R parallel loops

Question

I am trying to start to parallelize workload in R. As I am only approaching this new way of writing code, I have done some benchmark to understand how effective this could be.

Here there is the code:

library(doParallel) library(doSNOW) library(foreach) library(tictoc) no_cores <- detectCores() - 1 cl <- makeCluster(no_cores) registerDoParallel(cl) tic() result <- foreach(i=1:10000,.combine=c) %dopar%{ i^2 } toc() stopCluster(cl) tic() result<-c() for (i in 1:10000){ result[i]<-i^2 } toc()

and here the results:

> library(doParallel) > library(doSNOW) > library(foreach) > library(tictoc) > no_cores <- detectCores() - 1 > > cl <- makeCluster(no_cores) > registerDoParallel(cl) > > tic() > result <- foreach(i=1:10000,.combine=c) %dopar%{ + i^2 + } > toc() 3.83 sec elapsed > > stopCluster(cl) > > > tic() > result<-c() > for (i in 1:10000){ + result[i]<-i^2 + } > toc() > 0.02 sec elapsed

It looks like that the serial execution took less time. Is there anything wrong with my approach?
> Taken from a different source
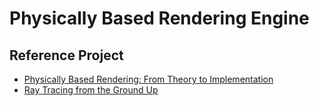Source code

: # Physically Based Rendering Engine
## Reference Project
* [Physically Based Rendering: From Theory to Implementation](http://www.pbrt.org/) 
* [Ray Tracing from the Ground Up](http://www.raytracegroundup.com)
Please check my updated answer, I think it provides further support for your understanding. — Manuel Bickel
– Manuel Bickel, Commented Aug 23, 2018 at 11:59

Manuel Bickel · Accepted Answer · 2018-08-23 21:00:34Z

Parallelization adds some overhead to your code. It only makes sense if the task to be solved is "difficult"/"time-consuming" enough. You have tested with some very simple example, which R can solve quickly without parallelization. You might try to think of more complex examples.

Below I have simulated some more "difficult" tasks by defining the time they might take via Sys.sleep. As expected the parallel code solves the task in much less time on 3 cores. From the three runs of the loop it only requires a bit more (due to the ovehead) than the longest run needs in terms of time.

UPDATE: Another important aspect I did not spot in your code at first sight is how you store your results. For parallel code it usually makes sense to split your results data structure (vector, data.table, etc.) into chunks. In any case you should initialize your results data structure, since you usually know its length and type in advance (such initialization should also be the standard approach to non parallel loops). This can increase speed significantly. I have provided a direct comparison of base and parallel options below for your simple calculation example.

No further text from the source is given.